▶ **Task description**
Whenever a line of the entries below holds the string "набором", copy that line and return it.

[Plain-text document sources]
*** Begin section ***
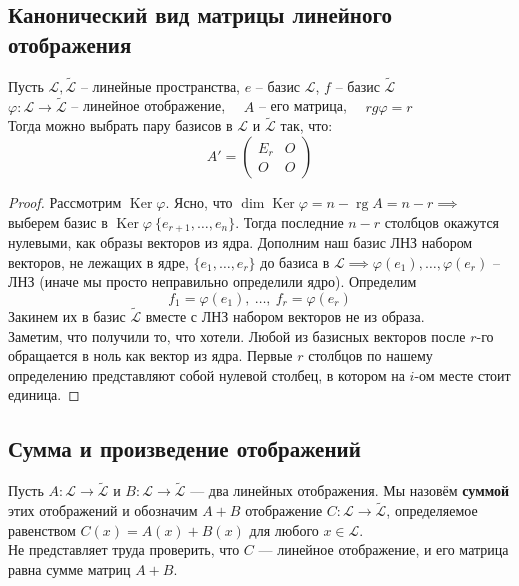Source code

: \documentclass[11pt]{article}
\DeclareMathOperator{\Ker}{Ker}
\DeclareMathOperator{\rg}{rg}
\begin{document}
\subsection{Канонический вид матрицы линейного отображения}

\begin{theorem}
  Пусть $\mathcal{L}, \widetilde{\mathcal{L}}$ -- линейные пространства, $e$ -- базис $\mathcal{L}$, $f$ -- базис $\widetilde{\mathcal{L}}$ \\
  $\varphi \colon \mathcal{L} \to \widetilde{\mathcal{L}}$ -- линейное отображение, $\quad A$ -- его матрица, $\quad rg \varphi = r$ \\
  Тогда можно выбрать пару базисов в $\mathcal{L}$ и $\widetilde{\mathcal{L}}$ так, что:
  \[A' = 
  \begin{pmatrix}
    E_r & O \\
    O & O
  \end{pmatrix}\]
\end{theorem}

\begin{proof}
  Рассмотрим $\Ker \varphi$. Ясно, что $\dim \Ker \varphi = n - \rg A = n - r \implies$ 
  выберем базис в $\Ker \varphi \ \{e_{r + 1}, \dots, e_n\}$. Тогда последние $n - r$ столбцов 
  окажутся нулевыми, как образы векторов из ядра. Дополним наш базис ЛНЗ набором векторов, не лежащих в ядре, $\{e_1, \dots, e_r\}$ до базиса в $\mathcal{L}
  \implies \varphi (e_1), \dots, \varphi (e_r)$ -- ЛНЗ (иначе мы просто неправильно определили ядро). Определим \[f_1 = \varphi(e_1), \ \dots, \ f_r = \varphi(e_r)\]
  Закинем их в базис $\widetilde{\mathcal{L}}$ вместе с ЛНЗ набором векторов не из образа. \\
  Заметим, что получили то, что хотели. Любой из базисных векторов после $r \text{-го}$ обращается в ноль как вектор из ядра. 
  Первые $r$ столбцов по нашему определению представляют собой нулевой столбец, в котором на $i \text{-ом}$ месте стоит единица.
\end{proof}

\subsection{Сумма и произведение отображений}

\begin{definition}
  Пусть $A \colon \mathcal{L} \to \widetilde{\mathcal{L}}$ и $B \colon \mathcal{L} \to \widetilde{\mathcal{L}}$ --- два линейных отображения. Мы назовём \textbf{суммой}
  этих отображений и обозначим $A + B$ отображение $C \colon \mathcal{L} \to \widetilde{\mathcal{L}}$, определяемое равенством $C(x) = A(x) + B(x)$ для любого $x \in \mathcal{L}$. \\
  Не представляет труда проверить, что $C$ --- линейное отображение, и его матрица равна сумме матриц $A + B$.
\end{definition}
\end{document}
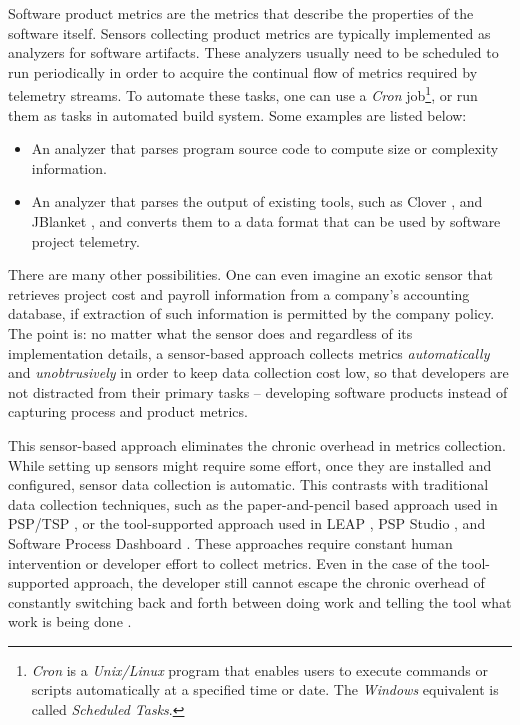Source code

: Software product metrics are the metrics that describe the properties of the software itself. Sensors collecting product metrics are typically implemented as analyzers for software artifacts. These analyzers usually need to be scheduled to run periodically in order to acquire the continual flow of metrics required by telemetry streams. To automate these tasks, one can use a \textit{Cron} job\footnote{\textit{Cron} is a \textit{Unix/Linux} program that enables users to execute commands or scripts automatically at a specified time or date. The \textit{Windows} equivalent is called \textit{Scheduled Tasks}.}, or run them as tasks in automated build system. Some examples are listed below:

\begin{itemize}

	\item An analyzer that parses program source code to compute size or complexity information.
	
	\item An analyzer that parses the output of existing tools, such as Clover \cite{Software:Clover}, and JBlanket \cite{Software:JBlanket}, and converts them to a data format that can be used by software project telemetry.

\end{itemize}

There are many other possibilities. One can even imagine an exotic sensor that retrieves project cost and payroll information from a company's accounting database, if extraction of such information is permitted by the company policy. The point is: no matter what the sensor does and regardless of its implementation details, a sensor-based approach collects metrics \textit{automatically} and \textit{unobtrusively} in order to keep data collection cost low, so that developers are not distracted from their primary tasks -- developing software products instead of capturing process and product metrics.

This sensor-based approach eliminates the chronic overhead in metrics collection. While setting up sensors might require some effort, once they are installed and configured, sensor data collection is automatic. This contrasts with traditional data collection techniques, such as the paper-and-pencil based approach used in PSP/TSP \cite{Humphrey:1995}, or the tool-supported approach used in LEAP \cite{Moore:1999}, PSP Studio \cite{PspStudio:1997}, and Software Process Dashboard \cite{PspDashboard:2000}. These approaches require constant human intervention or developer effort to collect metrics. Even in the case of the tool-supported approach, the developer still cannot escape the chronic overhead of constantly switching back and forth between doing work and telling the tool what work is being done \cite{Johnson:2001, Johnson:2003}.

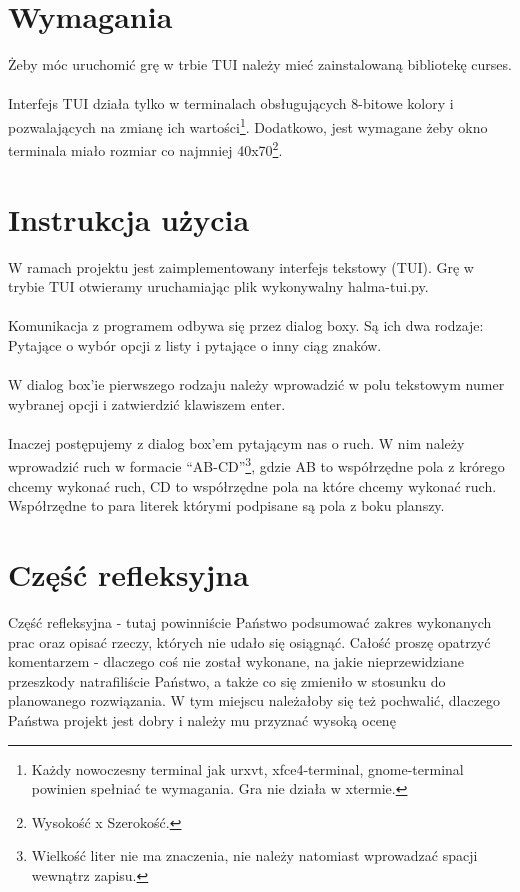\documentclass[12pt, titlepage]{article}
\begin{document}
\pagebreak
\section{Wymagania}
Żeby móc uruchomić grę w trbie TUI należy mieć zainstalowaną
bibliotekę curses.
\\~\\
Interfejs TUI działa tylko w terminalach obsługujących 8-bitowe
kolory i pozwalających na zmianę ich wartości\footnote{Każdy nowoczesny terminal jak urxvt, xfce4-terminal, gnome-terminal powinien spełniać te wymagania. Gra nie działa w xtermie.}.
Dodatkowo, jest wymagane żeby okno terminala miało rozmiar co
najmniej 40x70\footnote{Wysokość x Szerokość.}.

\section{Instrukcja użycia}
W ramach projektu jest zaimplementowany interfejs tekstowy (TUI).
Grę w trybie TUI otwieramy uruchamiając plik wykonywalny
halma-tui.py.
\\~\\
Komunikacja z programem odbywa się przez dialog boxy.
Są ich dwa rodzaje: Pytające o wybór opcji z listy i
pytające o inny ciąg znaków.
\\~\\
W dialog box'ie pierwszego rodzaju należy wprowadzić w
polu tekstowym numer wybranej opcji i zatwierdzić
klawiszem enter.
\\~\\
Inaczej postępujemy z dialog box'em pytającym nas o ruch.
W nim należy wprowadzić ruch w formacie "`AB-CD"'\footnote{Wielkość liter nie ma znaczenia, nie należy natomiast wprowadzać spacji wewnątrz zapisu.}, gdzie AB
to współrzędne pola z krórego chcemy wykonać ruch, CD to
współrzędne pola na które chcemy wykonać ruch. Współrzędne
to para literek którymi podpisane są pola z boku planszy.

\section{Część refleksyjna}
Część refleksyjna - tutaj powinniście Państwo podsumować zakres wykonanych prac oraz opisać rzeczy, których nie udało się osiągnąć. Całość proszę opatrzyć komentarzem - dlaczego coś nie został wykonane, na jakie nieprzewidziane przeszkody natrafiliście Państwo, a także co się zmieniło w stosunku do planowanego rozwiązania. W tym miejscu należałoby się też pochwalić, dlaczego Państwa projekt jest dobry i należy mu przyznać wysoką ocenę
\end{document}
*** End section ***
▶ **Exercise response**
  окажутся нулевыми, как образы векторов из ядра. Дополним наш базис ЛНЗ набором векторов, не лежащих в ядре, $\{e_1, \dots, e_r\}$ до базиса в $\mathcal{L}
  Закинем их в базис $\widetilde{\mathcal{L}}$ вместе с ЛНЗ набором векторов не из образа. \\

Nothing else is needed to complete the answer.